# HGH and the brain



## metsfan4life (Dec 16, 2012)

Hey guys, my father has been diagnose with Alzheimers. though he has more than likely had it for over a year, he is the kind who will refuse to go to Drs, even a dentist. He plays dr and it has really cost him over year. Many minor strokes that have gone unnoticed since he never had any scans done. 

Read briefly on the benefits of hgh on the brain. Wanted to get some 1st hand advise from anyone who is on hgh and can put in any input.

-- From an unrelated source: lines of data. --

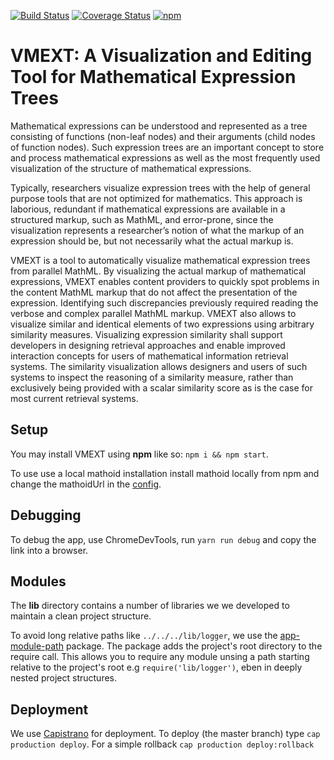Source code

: [![Build Status](https://travis-ci.org/ag-gipp/vmext.svg?branch=master)](https://travis-ci.org/ag-gipp/vmext)
[![Coverage Status](https://coveralls.io/repos/github/ag-gipp/vmext/badge.svg?branch=master)](https://coveralls.io/github/ag-gipp/vmext?branch=master)
[![npm](https://img.shields.io/npm/v/vmext.svg)](https://www.npmjs.com/package/vmext)

# VMEXT: A Visualization  and Editing Tool for Mathematical Expression Trees

Mathematical expressions can be understood and represented as a tree consisting of functions (non-leaf nodes) and their arguments (child nodes of function nodes). Such expression trees are an important concept to store and process mathematical expressions as well as the most frequently used visualization of the structure of mathematical expressions.

Typically, researchers visualize expression trees with the help of general purpose tools that are not optimized for mathematics.
This approach is laborious, redundant if mathematical expressions are available in a structured markup, such as MathML, and error-prone, since the visualization represents a researcher’s notion of what the markup of an expression should be, but not necessarily what the actual markup is.

VMEXT is a tool to automatically visualize mathematical expression trees from parallel MathML. By visualizing the actual markup of mathematical expressions, VMEXT enables content providers to quickly spot problems in the content MathML markup that do not affect the presentation of the expression. Identifying such discrepancies previously required reading the verbose and complex parallel MathML markup. VMEXT also allows to visualize similar and identical elements of two expressions using arbitrary similarity measures.
Visualizing expression similarity shall support developers in designing retrieval approaches and enable improved interaction concepts for users of mathematical information retrieval systems. The similarity visualization allows designers and users of such systems to inspect the reasoning of a similarity measure, rather than exclusively being provided with a scalar similarity score as is the case for most current retrieval systems.

## Setup

You may install VMEXT using **npm** like so: `npm i && npm start`.

To use use a local mathoid installation install mathoid locally from npm and change the mathoidUrl in the [config](config.yaml).

## Debugging

To debug the app, use ChromeDevTools, run `yarn run debug` and copy the link into a browser.

## Modules

The **lib** directory contains a number of libraries we we developed to maintain a clean project structure.

To avoid long relative paths like `../../../lib/logger`, we use the [app-module-path](https://www.npmjs.com/package/app-module-path) package. The package adds the project's root directory to the require call. This allows you to require any module unsing a path starting relative to the project's root e.g `require('lib/logger')`, eben in deeply nested project structures.

## Deployment

We use [Capistrano](http://capistranorb.com/) for deployment.
To deploy (the master branch) type `cap production deploy`.
For a simple rollback `cap production deploy:rollback`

really appreciate anything guys.


----------



## LeanHerm (Dec 16, 2012)

Man sorry to hear that my brother.


----------



## DF (Dec 16, 2012)

I have not read anything about Hgh & brain function.  Of course I have not looked for it either.  You may also want to find out if he is deficient in Vit B12.


----------



## 63Vette (Dec 17, 2012)

My condolences for your father's diagnoses. I am dealing with that as well with my father. I am not aware of any known benefits of HGH on Alzheimer's patients. I will watch this thread with great interest. 

Much respect,
Vette


----------



## metsfan4life (Dec 17, 2012)

@BigHerm... thanks man. Yeah I kind of hand afeeling he may have onset but was hoping for not

@Dfeaton... what exactly would this cause? I do know he takes sorts of vitamins and talks about B-Vitamins quite often

@Vette... Thank you. Father is 53 years old so pretty young to have this. Dr has recommended him to retire from his business within 6mo due to his memory loss. Apparently he was stopped earlier because he was going 25 in a 60. I want to kick the shit out of the cop...father told him "Im having trouble seeing." Cop: "Better get that looked at. Good luck with getting yourself home." If I hear anything I will be sure to shoot you something. All I have seen so far is just online..typed in HGH and the brain


----------



## DF (Dec 17, 2012)

B12 deficiency can mimic symptoms of early onset of Alzheimer's.  As we age out ability to absorb B12 from our food declines.  It's pretty easy to test & is not done enough IMO.  A severe deficiency will lead to anemia, muscle weakness, fatigue, incontinence, low BP, depression, poor memory, shakiness ect....


----------



## Spongy (Dec 17, 2012)

i wish i had an answer for you brother, but I don't.  My sincere condolences!


----------



## AlphaD (Dec 17, 2012)

Man, sorry to hear about your dad.  Although I do not have experience with Hgh, I will stick around and see what others are saying.  I will agree with Dfeaton above about B12 deficiency.  My mother has been a nurse for over 30 years and I have heard her talk about that before on many of the dementia patients.  Take care of your Pops bro....


----------



## metsfan4life (Dec 17, 2012)

Thanks Spongy!

Dfeaton and Alpha... yea I am going to mention the B12 to him and have him mention it to his Dr when he goes back next week. Hes supposed to go on a "memory loss" pill..no clue. Im going to give him some more info on the B12 vitamin so he can look into it as well. Hopefully can find some things to help slow it down, I know there is no cure...sucks but doing what we can


----------



## gymrat827 (Dec 17, 2012)

1st, sorry man.  GL


Ive been on hyges 9wks and so far what ive noticed is fatloss + sleep.


----------



## metsfan4life (Dec 18, 2012)

Thats gymrat. Yeah not sure how much hgh actually helps the brain, if it all. All ive seen is just some reading on it. Would love to hear that people who have been using it feel more metal stability or acuity. Thinking for now, just going to get him some "brain games' for the Wii...nothing to childish or some games that will just keep his mind going


----------



## gymrat827 (Dec 18, 2012)

yea, i dont quite think it would aid in repair or anything.  Im sorry, i know your looking for anything that will help.  i think money could be better spent on Doc bills/real treatment.  



GL


----------



## metsfan4life (Dec 18, 2012)

yeah thats what I figured but figured Id ask and see. I didnt expect it to improve the brain, just hopefully slow the process down a bit. Not really wanting to lose my father anytime soon...im 23 and hes 53, really young to have this.


----------



## ripped_one (Dec 20, 2012)

Get him to take namenda and aricept.  My 92 year old grandma started getting it pretty bad about 9 months ago and she made a 100% turn around in about a week.  I'm not sure how long it will keep her going but at the moment its almost like a miracle.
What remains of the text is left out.